If you manage to make it all of the way through arcade mode, Django will be waiting at the top as the final boss who is a four-legged creature who bears a striking similarity to Red 13 — he even has an alternate color which makes him look like the Final Fantasy character.

I got to play Ehrgeiz for the first time probably when I was about 12 years old or so thanks to my best friend growing up having a copy of the game.

We spent hours playing through arcade and versus to unlock and try out all of the FF7 characters because heck yeah I can make Vincent and Zack fight each other. After the novelty of slamming our action figures together faded, however, Ehrgeiz was never really something we ever wanted to touch again.

Ehrgeiz's legacy has pretty much been left behind by Square Enix though they did decide to port the game as a PS1 classic to the PS3 in Japan.


For some reason, the game also has a dungeon crawling RPG built-in that has nothing to do with the fighting game

Those of who played it all of those decades ago will probably remember 'oh yeah, that was the 3D fighter where you could use Cloud and Tifa!' but that's about the only thing that really stands out in their memories.

Luckily, Final Fantasy's track record with fighting games would improve quite a bit since that point in time after Square released the first Dissidia Final Fantasy game on the PSP encapsulating most of the franchise's main heroes and antagonists. Cloud, Tifa and Sephiroth have all appeared in those spin-off games as playable characters, and Aerith even showed up in the sequel as a special assist.

From there, we of course got Cloud's inclusion in Smash 4 and Ultimate where he played a pretty integral role in the meta after his initial release without as much luck in his latest appearance.
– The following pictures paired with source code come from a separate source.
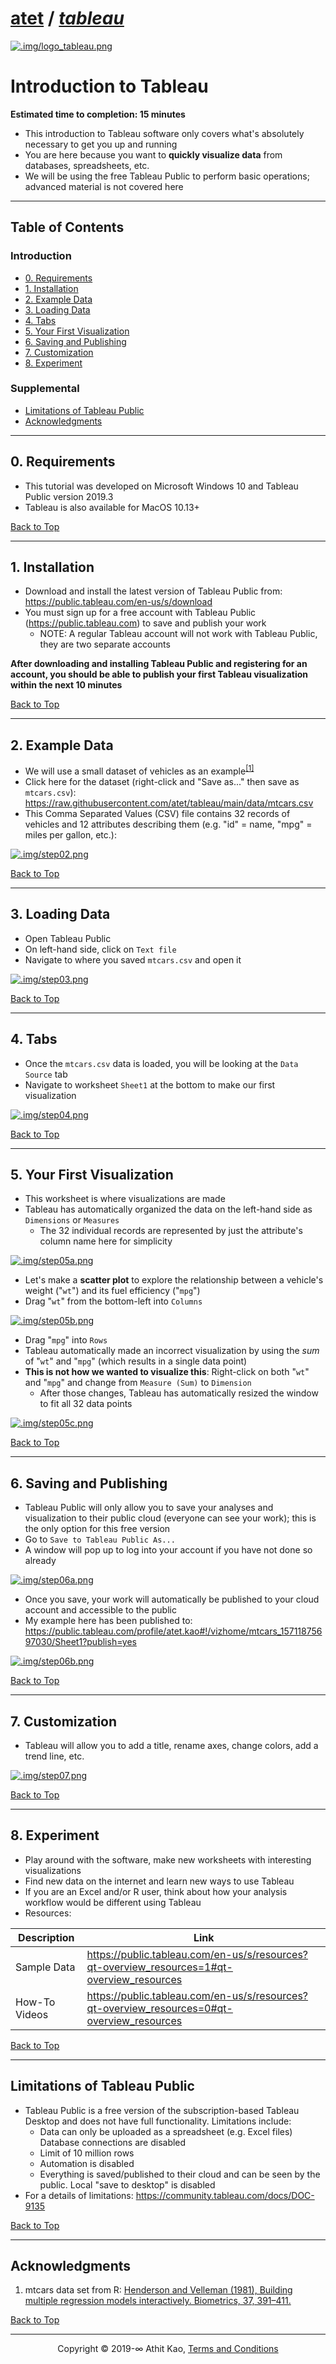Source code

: # [atet](https://github.com/atet) / [**_tableau_**](https://github.com/atet/tableau?tab=readme-ov-file#atet--tableau)

[![.img/logo_tableau.png](.img/logo_tableau.png)](#nolink)

# Introduction to Tableau

**Estimated time to completion: 15 minutes**

* This introduction to Tableau software only covers what's absolutely necessary to get you up and running
* You are here because you want to **quickly visualize data** from databases, spreadsheets, etc.
* We will be using the free Tableau Public to perform basic operations; advanced material is not covered here

--------------------------------------------------------------------------------------------------

## Table of Contents

### Introduction

* [0. Requirements](#0-requirements)
* [1. Installation](#1-installation)
* [2. Example Data](#2-example-data)
* [3. Loading Data](#3-loading-data)
* [4. Tabs](#4-tabs)
* [5. Your First Visualization](#5-your-first-visualization)
* [6. Saving and Publishing](#6-saving-and-publishing)
* [7. Customization](#7-customization)
* [8. Experiment](#8-experiment)

### Supplemental

* [Limitations of Tableau Public](#limitations-of-tableau-public)
* [Acknowledgments](#acknowledgments)

--------------------------------------------------------------------------------------------------

## 0. Requirements

* This tutorial was developed on Microsoft Windows 10 and Tableau Public version 2019.3
* Tableau is also available for MacOS 10.13+

[Back to Top](#table-of-contents)

--------------------------------------------------------------------------------------------------

## 1. Installation

* Download and install the latest version of Tableau Public from: <a href="https://public.tableau.com/en-us/s/download" target="_blank">https://public.tableau.com/en-us/s/download</a>
* You must sign up for a free account with Tableau Public (<a href="https://public.tableau.com" target="_blank">https://public.tableau.com</a>) to save and publish your work
   * NOTE: A regular Tableau account will not work with Tableau Public, they are two separate accounts

**After downloading and installing Tableau Public and registering for an account, you should be able to publish your first Tableau visualization within the next 10 minutes**

[Back to Top](#table-of-contents)

--------------------------------------------------------------------------------------------------

## 2. Example Data

* We will use a small dataset of vehicles as an example<sup>[[1]](#acknowledgments)</sup>
* Click here for the dataset (right-click and "Save as..." then save as `mtcars.csv`): <a href="https://raw.githubusercontent.com/atet/tableau/main/data/mtcars.csv" target="_blank">https://raw.githubusercontent.com/atet/tableau/main/data/mtcars.csv</a>
* This Comma Separated Values (CSV) file contains 32 records of vehicles and 12 attributes describing them (e.g. "id" = name, "mpg" = miles per gallon, etc.):

[![.img/step02.png](.img/step02.png)](#nolink)

[Back to Top](#table-of-contents)

--------------------------------------------------------------------------------------------------

## 3. Loading Data

* Open Tableau Public
* On left-hand side, click on `Text file`
* Navigate to where you saved `mtcars.csv` and open it

[![.img/step03.png](.img/step03.png)](#nolink)

[Back to Top](#table-of-contents)

--------------------------------------------------------------------------------------------------

## 4. Tabs

* Once the `mtcars.csv` data is loaded, you will be looking at the `Data Source` tab
* Navigate to worksheet `Sheet1` at the bottom to make our first visualization

[![.img/step04.png](.img/step04.png)](#nolink)

[Back to Top](#table-of-contents)

--------------------------------------------------------------------------------------------------

## 5. Your First Visualization

* This worksheet is where visualizations are made
* Tableau has automatically organized the data on the left-hand side as `Dimensions` or `Measures`
   * The 32 individual records are represented by just the attribute's column name here for simplicity

[![.img/step05a.png](.img/step05a.png)](#nolink)

* Let's make a **scatter plot** to explore the relationship between a vehicle's weight ("`wt`") and its fuel efficiency ("`mpg`")
* Drag "`wt`" from the bottom-left into `Columns`

[![.img/step05b.png](.img/step05b.png)](#nolink)

* Drag "`mpg`" into `Rows`
* Tableau automatically made an incorrect visualization by using the _sum_ of "`wt`" and "`mpg`" (which results in a single data point)
* **This is not how we wanted to visualize this**: Right-click on both "`wt`" and "`mpg`" and change from `Measure (Sum)` to `Dimension`
   * After those changes, Tableau has automatically resized the window to fit all 32 data points

[![.img/step05c.png](.img/step05c.png)](#nolink)

[Back to Top](#table-of-contents)

--------------------------------------------------------------------------------------------------

## 6. Saving and Publishing

* Tableau Public will only allow you to save your analyses and visualization to their public cloud (everyone can see your work); this is the only option for this free version
* Go to `Save to Tableau Public As...`
* A window will pop up to log into your account if you have not done so already

[![.img/step06a.png](.img/step06a.png)](#nolink)

* Once you save, your work will automatically be published to your cloud account and accessible to the public
* My example here has been published to: <a href="https://public.tableau.com/profile/atet.kao#!/vizhome/mtcars_15711875697030/Sheet1?publish=yes" target="_blank">https://public.tableau.com/profile/atet.kao#!/vizhome/mtcars_15711875697030/Sheet1?publish=yes</a>

[![.img/step06b.png](.img/step06b.png)](#nolink)

[Back to Top](#table-of-contents)

--------------------------------------------------------------------------------------------------

## 7. Customization

* Tableau will allow you to add a title, rename axes, change colors, add a trend line, etc.

[![.img/step07.png](.img/step07.png)](#nolink)

[Back to Top](#table-of-contents)

--------------------------------------------------------------------------------------------------

## 8. Experiment

* Play around with the software, make new worksheets with interesting visualizations
* Find new data on the internet and learn new ways to use Tableau
* If you are an Excel and/or R user, think about how your analysis workflow would be different using Tableau
* Resources:

Description | Link
--- | ---
Sample Data | <a href="https://public.tableau.com/en-us/s/resources?qt-overview_resources=1#qt-overview_resources" target="_blank">https://public.tableau.com/en-us/s/resources?qt-overview_resources=1#qt-overview_resources</a>
How-To Videos | <a href="https://public.tableau.com/en-us/s/resources?qt-overview_resources=0#qt-overview_resources" target="_blank">https://public.tableau.com/en-us/s/resources?qt-overview_resources=0#qt-overview_resources</a>

[Back to Top](#table-of-contents)

--------------------------------------------------------------------------------------------------

## Limitations of Tableau Public

* Tableau Public is a free version of the subscription-based Tableau Desktop and does not have full functionality. Limitations include:
   * Data can only be uploaded as a spreadsheet (e.g. Excel files) Database connections are disabled
   * Limit of 10 million rows
   * Automation is disabled
   * Everything is saved/published to their cloud and can be seen by the public. Local "save to desktop" is disabled
* For a details of limitations: <a href="https://community.tableau.com/docs/DOC-9135" target="_blank">https://community.tableau.com/docs/DOC-9135</a>

[Back to Top](#table-of-contents)

--------------------------------------------------------------------------------------------------

## Acknowledgments

1. mtcars data set from R: <a href="https://stat.ethz.ch/R-manual/R-devel/library/datasets/html/mtcars.html" target="_blank">Henderson and Velleman (1981), Building multiple regression models interactively. Biometrics, 37, 391–411.</a>

<a href="" target="_blank"></a>

[Back to Top](#table-of-contents)

--------------------------------------------------------------------------------------------------

<p align="center">Copyright © 2019-∞ Athit Kao, <a href="http://www.athitkao.com/tos.html" target="_blank">Terms and Conditions</a></p>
Bandai Namco and Square Enix also ended up partnering together again for Tekken 7 where they brought Final Fantasy 15's Noctis to the game as a DLC guest character along with others like Fatal Fury's Geese Howard and Negan from The Walking Dead. I'm still in the camp though that Tifa would have been a much more fitting inclusion for that fighting game given what she does already in FF7.

Due to their popularity, the FF7 cast or Final Fantasy characters in general will continue to be highly requested as fighting game guests or to receive their own fighting game, so we can hope that upwards trajectory continues more like Smash and a bit less like Ehrgeiz.